Xiaojin (Aaron) Sun, Department of Economics and Finance
Dr. Sun is an associate professor of economics and finance with a primary area of research in empirical macroeconomics, applied econometrics, and housing economics. During his leave, Dr. Sun will work with researchers from Virginia Tech and Wake Forest University to investigate racial prejudice in the housing and mortgage markets. In particular, the project aims to quantify taste-based discrimination with transaction-level housing data.

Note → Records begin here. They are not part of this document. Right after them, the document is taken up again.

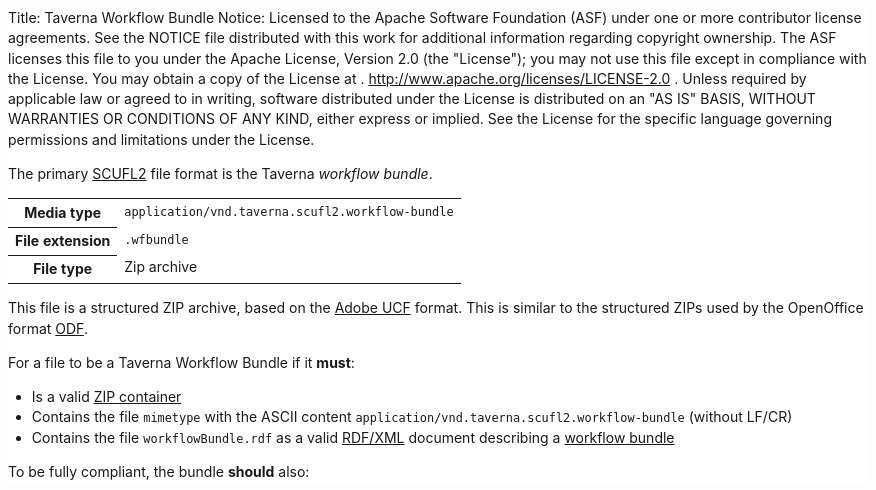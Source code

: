 Title:     Taverna Workflow Bundle
Notice:    Licensed to the Apache Software Foundation (ASF) under one
           or more contributor license agreements.  See the NOTICE file
           distributed with this work for additional information
           regarding copyright ownership.  The ASF licenses this file
           to you under the Apache License, Version 2.0 (the
           "License"); you may not use this file except in compliance
           with the License.  You may obtain a copy of the License at
           .
             http://www.apache.org/licenses/LICENSE-2.0
           .
           Unless required by applicable law or agreed to in writing,
           software distributed under the License is distributed on an
           "AS IS" BASIS, WITHOUT WARRANTIES OR CONDITIONS OF ANY
           KIND, either express or implied.  See the License for the
           specific language governing permissions and limitations
           under the License.

The primary [SCUFL2](/documentation/scufl2) file format is the Taverna *workflow bundle*.

<table><tbody>
<tr>
<th>Media type</th>
<td><code>application/vnd.taverna.scufl2.workflow-bundle</code></td>
</tr>
<tr>
<th>File extension</th>
<td><code>.wfbundle</code></td>
</tr>
<tr>
<th>File type</th>
<td>Zip archive</td>
</tr>
</tbody></table>

This file is a structured ZIP archive, based on the
   [Adobe UCF](http://livedocs.adobe.com/navigator/9/Navigator_SDK9_HTMLHelp/wwhelp/wwhimpl/common/html/wwhelp.htm?context=Navigator_SDK9_HTMLHelp&amp;file=Appx_Packaging.6.31.html)
   format.
This is similar to the structured ZIPs used by the OpenOffice format [ODF](http://en.wikipedia.org/wiki/OpenDocument_technical_specification#Format_internals).

For a file to be a Taverna Workflow Bundle if it **must**:

 - Is a valid [ZIP container](http://livedocs.adobe.com/navigator/9/Navigator_SDK9_HTMLHelp/wwhelp/wwhimpl/common/html/wwhelp.htm?context=Navigator_SDK9_HTMLHelp&amp;file=Appx_Packaging.6.1.html#1522568)
 - Contains the file `mimetype` with the ASCII content `application/vnd.taverna.scufl2.workflow-bundle` (without LF/CR)
 - Contains the file `workflowBundle.rdf` as a valid [RDF/XML](http://www.w3.org/TR/rdf-syntax-grammar/)
     document describing a [workflow bundle](/documentation/scufl2/bundle)

To be fully compliant, the bundle **should** also:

Melissa Warak, Department of Art
Dr. Warak is an assistant professor of art history and specializes in the relationship of music and sound to art since the 1950s. Additionally, her research interests include the representation of disability/disabled artists, science and technology in modern and contemporary art, art and the environment, and equestrian images. The leave program provides her the opportunity to complete a book manuscript for a research monograph in the field of contemporary art and sound studies. Dr. Warak aims for her book, entitled Sonic Sculpture and the Performative Impulse: Sounding Things Out, to be an open access book.

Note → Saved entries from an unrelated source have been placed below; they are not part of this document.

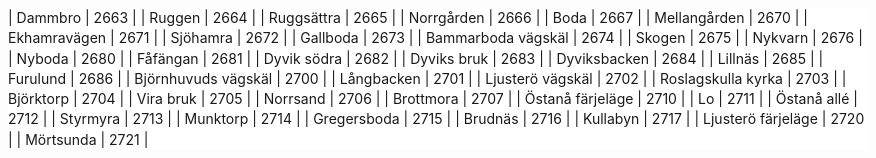 | Dammbro                       | 2663      |
| Ruggen                        | 2664      |
| Ruggsättra                    | 2665      |
| Norrgården                    | 2666      |
| Boda                          | 2667      |
| Mellangården                  | 2670      |
| Ekhamravägen                  | 2671      |
| Sjöhamra                      | 2672      |
| Gallboda                      | 2673      |
| Bammarboda vägskäl            | 2674      |
| Skogen                        | 2675      |
| Nykvarn                       | 2676      |
| Nyboda                        | 2680      |
| Fåfängan                      | 2681      |
| Dyvik södra                   | 2682      |
| Dyviks bruk                   | 2683      |
| Dyviksbacken                  | 2684      |
| Lillnäs                       | 2685      |
| Furulund                      | 2686      |
| Björnhuvuds vägskäl           | 2700      |
| Långbacken                    | 2701      |
| Ljusterö vägskäl              | 2702      |
| Roslagskulla kyrka            | 2703      |
| Björktorp                     | 2704      |
| Vira bruk                     | 2705      |
| Norrsand                      | 2706      |
| Brottmora                     | 2707      |
| Östanå färjeläge              | 2710      |
| Lo                            | 2711      |
| Östanå allé                   | 2712      |
| Styrmyra                      | 2713      |
| Munktorp                      | 2714      |
| Gregersboda                   | 2715      |
| Brudnäs                       | 2716      |
| Kullabyn                      | 2717      |
| Ljusterö färjeläge            | 2720      |
| Mörtsunda                     | 2721      |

Elisa Fraser Wilson, Department of Music
Dr. Fraser Wilson is an associate professor of Choral Music and Voice at UTEP and also serves as the Director of Choral Activities, coordinating the ensembles and conducting Area. The leave program will provide her with the opportunity to curate and create publication-ready editions of UTEP's existing catalog of original scores for choir and trombones. The catalog includes original works composed by UTEP faculty, students, alumni, and upcoming composers from Texas and beyond. As part of an invitation to conduct Lux Aeterna by Morten Lauridsen at Carnegie Hall, she will focus on preparing a score for the UTEP Concert Chorale, which will incorporate providing students and participating community singers with professional coaching and mentors. This opportunity represents the first appearance of a UTEP faculty mentor to conduct at Carnegie Hall.

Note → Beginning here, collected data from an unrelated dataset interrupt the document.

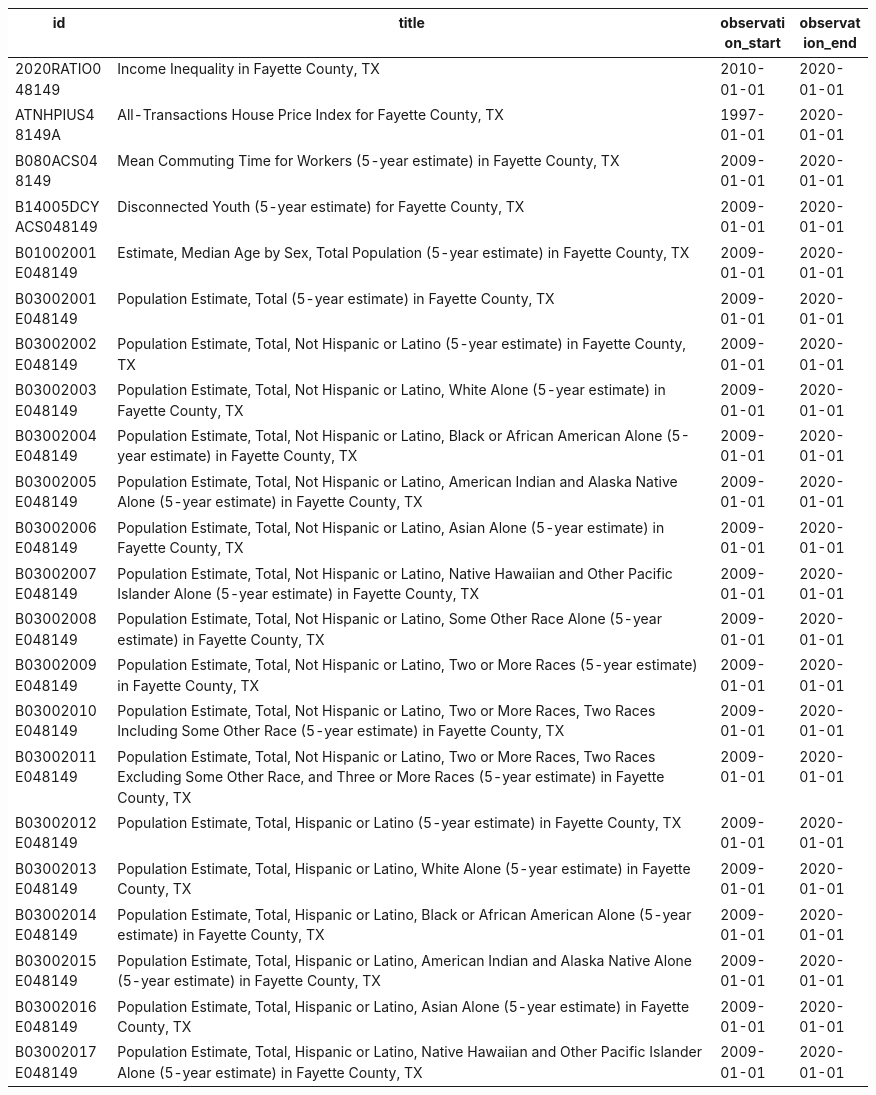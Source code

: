 | id                        | title                                                                                                                                                                       | observation_start   | observation_end   |
|---------------------------|-----------------------------------------------------------------------------------------------------------------------------------------------------------------------------|---------------------|-------------------|
| 2020RATIO048149           | Income Inequality in Fayette County, TX                                                                                                                                     | 2010-01-01          | 2020-01-01        |
| ATNHPIUS48149A            | All-Transactions House Price Index for Fayette County, TX                                                                                                                   | 1997-01-01          | 2020-01-01        |
| B080ACS048149             | Mean Commuting Time for Workers (5-year estimate) in Fayette County, TX                                                                                                     | 2009-01-01          | 2020-01-01        |
| B14005DCYACS048149        | Disconnected Youth (5-year estimate) for Fayette County, TX                                                                                                                 | 2009-01-01          | 2020-01-01        |
| B01002001E048149          | Estimate, Median Age by Sex, Total Population (5-year estimate) in Fayette County, TX                                                                                       | 2009-01-01          | 2020-01-01        |
| B03002001E048149          | Population Estimate, Total (5-year estimate) in Fayette County, TX                                                                                                          | 2009-01-01          | 2020-01-01        |
| B03002002E048149          | Population Estimate, Total, Not Hispanic or Latino (5-year estimate) in Fayette County, TX                                                                                  | 2009-01-01          | 2020-01-01        |
| B03002003E048149          | Population Estimate, Total, Not Hispanic or Latino, White Alone (5-year estimate) in Fayette County, TX                                                                     | 2009-01-01          | 2020-01-01        |
| B03002004E048149          | Population Estimate, Total, Not Hispanic or Latino, Black or African American Alone (5-year estimate) in Fayette County, TX                                                 | 2009-01-01          | 2020-01-01        |
| B03002005E048149          | Population Estimate, Total, Not Hispanic or Latino, American Indian and Alaska Native Alone (5-year estimate) in Fayette County, TX                                         | 2009-01-01          | 2020-01-01        |
| B03002006E048149          | Population Estimate, Total, Not Hispanic or Latino, Asian Alone (5-year estimate) in Fayette County, TX                                                                     | 2009-01-01          | 2020-01-01        |
| B03002007E048149          | Population Estimate, Total, Not Hispanic or Latino, Native Hawaiian and Other Pacific Islander Alone (5-year estimate) in Fayette County, TX                                | 2009-01-01          | 2020-01-01        |
| B03002008E048149          | Population Estimate, Total, Not Hispanic or Latino, Some Other Race Alone (5-year estimate) in Fayette County, TX                                                           | 2009-01-01          | 2020-01-01        |
| B03002009E048149          | Population Estimate, Total, Not Hispanic or Latino, Two or More Races (5-year estimate) in Fayette County, TX                                                               | 2009-01-01          | 2020-01-01        |
| B03002010E048149          | Population Estimate, Total, Not Hispanic or Latino, Two or More Races, Two Races Including Some Other Race (5-year estimate) in Fayette County, TX                          | 2009-01-01          | 2020-01-01        |
| B03002011E048149          | Population Estimate, Total, Not Hispanic or Latino, Two or More Races, Two Races Excluding Some Other Race, and Three or More Races (5-year estimate) in Fayette County, TX | 2009-01-01          | 2020-01-01        |
| B03002012E048149          | Population Estimate, Total, Hispanic or Latino (5-year estimate) in Fayette County, TX                                                                                      | 2009-01-01          | 2020-01-01        |
| B03002013E048149          | Population Estimate, Total, Hispanic or Latino, White Alone (5-year estimate) in Fayette County, TX                                                                         | 2009-01-01          | 2020-01-01        |
| B03002014E048149          | Population Estimate, Total, Hispanic or Latino, Black or African American Alone (5-year estimate) in Fayette County, TX                                                     | 2009-01-01          | 2020-01-01        |
| B03002015E048149          | Population Estimate, Total, Hispanic or Latino, American Indian and Alaska Native Alone (5-year estimate) in Fayette County, TX                                             | 2009-01-01          | 2020-01-01        |
| B03002016E048149          | Population Estimate, Total, Hispanic or Latino, Asian Alone (5-year estimate) in Fayette County, TX                                                                         | 2009-01-01          | 2020-01-01        |
| B03002017E048149          | Population Estimate, Total, Hispanic or Latino, Native Hawaiian and Other Pacific Islander Alone (5-year estimate) in Fayette County, TX                                    | 2009-01-01          | 2020-01-01        |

Chuan (River) Xiao, Department of Chemistry and Biochemistry
Dr. Xiao is a professor of biochemistry with an expertise in structural biochemistry using X-ray crystallography, and cryo-electron microscopy. The leave program will provide him with the opportunity to learn new emerging technologies at the Stanford Linear Accelerator Center (SLAC) National Accelerator Laboratory and Arizona State University, elevating his area of research in cryo-electron microscopy and opportunities for funding, as well as strengthening partnerships with national experts in the field. Dr. Xiao will learn new knowledge and bring back advanced skills to UTEP, which will provide UTEP students with new engagement options and exposure to state-of-the art techniques.
Kenneth C.C. Yang, Department of Communication
Dr. Yang is a professor of communication with a research focus on how new information-communications technologies (ICTs) have influenced theories and practices of advertising, cross-national advertising, and consumer behavior. Dr. Yang is also the recipient of a 2023 Fulbright-Masaryk University Distinguished Scholar Award that involves teaching and research at Masaryk University (MU) in the Czech Republic. His fellowship and development leave will allow long-term collaboration with faculty at MU, particularly by implementing ACUE-enhanced pedagogy at MU. His research at MU will involve collecting empirical data to monitor students' experiential narratives and learning outcomes. With this experience, Dr. Yang aims to provide UTEP students more opportunities to explore international and new media advertising in East Asia and Central Europe.